Formal Verification of Lockless Data Structures Using TLA⁺

TL;DR — TLA⁺ lets you model lockless structures such as queues and stacks as state machines, prove they preserve safety invariants and eventually make progress, and uncover subtle memory‑ordering bugs before any production code is written.

Lock‑free data structures are a cornerstone of high‑performance systems, but their correctness hinges on intricate inter‑thread interactions that are notoriously hard to reason about. Formal methods—particularly TLA⁺—provide a mathematically rigorous way to capture those interactions, explore all possible executions, and verify both safety (nothing bad happens) and liveness (something good eventually happens). In this article we dive deep into how to model a lock‑free queue and a lock‑free stack in TLA⁺, walk through the proof of key properties, and share practical advice for scaling verification to real‑world codebases.

Why Verify Lockless Structures?

The Challenge of Lock‑Free Concurrency

Lock‑free algorithms avoid mutual exclusion primitives, instead relying on atomic primitives such as compare‑and‑swap (CAS). This yields impressive throughput, but also introduces hazards:

Memory‑ordering surprises – Modern CPUs may reorder loads and stores, leading to stale reads.
ABA problem – A location can change from value A to B and back to A, fooling a CAS that only checks equality.
Lost updates – Two threads may simultaneously attempt to enqueue, causing one element to be overwritten.

Traditional testing (unit tests, stress tests) can expose many bugs, yet the state space of interleavings grows exponentially with the number of threads. Formal verification offers exhaustive coverage without the need to run billions of test cases.

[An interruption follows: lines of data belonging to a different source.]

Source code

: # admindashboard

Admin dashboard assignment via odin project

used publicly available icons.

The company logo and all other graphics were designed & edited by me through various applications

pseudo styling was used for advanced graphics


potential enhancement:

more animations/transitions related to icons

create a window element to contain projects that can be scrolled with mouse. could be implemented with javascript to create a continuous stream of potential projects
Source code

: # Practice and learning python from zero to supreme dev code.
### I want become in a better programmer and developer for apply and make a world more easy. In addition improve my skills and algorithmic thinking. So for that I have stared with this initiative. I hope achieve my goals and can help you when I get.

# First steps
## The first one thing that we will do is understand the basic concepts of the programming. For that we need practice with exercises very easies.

Introducing TLA⁺ for Concurrency

TLA⁺ (Temporal Logic of Actions) is a specification language invented by Leslie Lamport. It describes systems as state variables and actions that transition between states. Two key components make TLA⁺ ideal for concurrency:

Model checking with TLC – Exhaustively explores all possible behaviors up to a configurable bound.
Theorem proving with TLAPS – Allows inductive proofs of properties that exceed the model‑checking bound.

The official TLA⁺ Toolbox documentation explains how to write specifications and run the model checker: TLA⁺ Toolbox.

Modeling a Lockless Queue in TLA⁺

A classic lock‑free queue is the Michael‑Scott queue (MS‑queue). We’ll model a simplified version that captures the essential CAS‑based head/tail updates.

State Variables and Actions

---- MODULE LocklessQueue ----
EXTENDS Naturals, Sequences

CONSTANT N \* Maximum buffer size

VARIABLES head, tail, buf

Init ==
  /\ head = 0
  /\ tail = 0
  /\ buf = [i \in 0..N-1 |-> <<>>] \* each slot holds a sequence of values

Enqueue(val) ==
  /\ tail < N
  /\ buf[tail]' = Append(buf[tail], val) \* atomic append
  /\ tail' = tail + 1
  /\ UNCHANGED <<head, buf>>

Dequeue(val) ==
  /\ head < tail
  /\ val = Head(buf[head])
  /\ buf' = [buf EXCEPT ![head] = Tail(buf[head])]
  /\ head' = head + 1
  /\ UNCHANGED tail

Append, Head, and Tail are defined in the Sequences module. The action Enqueue atomically appends a value to the current tail slot, then advances tail. Dequeue reads the first element of the head slot and removes it.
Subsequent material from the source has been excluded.